» WORK ORDER
Look through the data below. Collect every line where the word "start" occurs.

*** DATA TO PROCESS ***

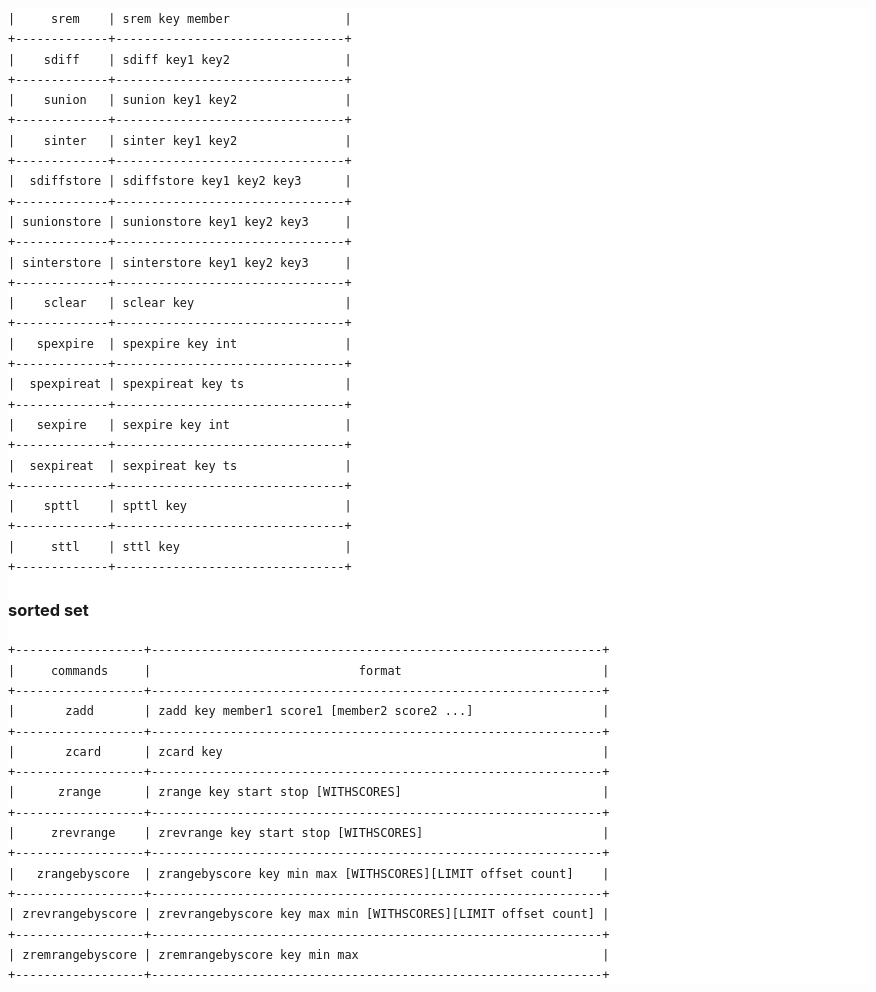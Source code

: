     |     srem    | srem key member                |
    +-------------+--------------------------------+
    |    sdiff    | sdiff key1 key2                |
    +-------------+--------------------------------+
    |    sunion   | sunion key1 key2               |
    +-------------+--------------------------------+
    |    sinter   | sinter key1 key2               |
    +-------------+--------------------------------+
    |  sdiffstore | sdiffstore key1 key2 key3      |
    +-------------+--------------------------------+
    | sunionstore | sunionstore key1 key2 key3     |
    +-------------+--------------------------------+
    | sinterstore | sinterstore key1 key2 key3     |
    +-------------+--------------------------------+
    |    sclear   | sclear key                     |
    +-------------+--------------------------------+
    |   spexpire  | spexpire key int               |
    +-------------+--------------------------------+
    |  spexpireat | spexpireat key ts              |
    +-------------+--------------------------------+
    |   sexpire   | sexpire key int                |
    +-------------+--------------------------------+
    |  sexpireat  | sexpireat key ts               |
    +-------------+--------------------------------+
    |    spttl    | spttl key                      |
    +-------------+--------------------------------+
    |     sttl    | sttl key                       |
    +-------------+--------------------------------+

### sorted set

    +------------------+---------------------------------------------------------------+
    |     commands     |                             format                            |
    +------------------+---------------------------------------------------------------+
    |       zadd       | zadd key member1 score1 [member2 score2 ...]                  |
    +------------------+---------------------------------------------------------------+
    |       zcard      | zcard key                                                     |
    +------------------+---------------------------------------------------------------+
    |      zrange      | zrange key start stop [WITHSCORES]                            |
    +------------------+---------------------------------------------------------------+
    |     zrevrange    | zrevrange key start stop [WITHSCORES]                         |
    +------------------+---------------------------------------------------------------+
    |   zrangebyscore  | zrangebyscore key min max [WITHSCORES][LIMIT offset count]    |
    +------------------+---------------------------------------------------------------+
    | zrevrangebyscore | zrevrangebyscore key max min [WITHSCORES][LIMIT offset count] |
    +------------------+---------------------------------------------------------------+
    | zremrangebyscore | zremrangebyscore key min max                                  |
    +------------------+---------------------------------------------------------------+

*** End of DATA TO PROCESS ***

» RESPONSE BELOW
    |      zrange      | zrange key start stop [WITHSCORES]                            |
    |     zrevrange    | zrevrange key start stop [WITHSCORES]                         |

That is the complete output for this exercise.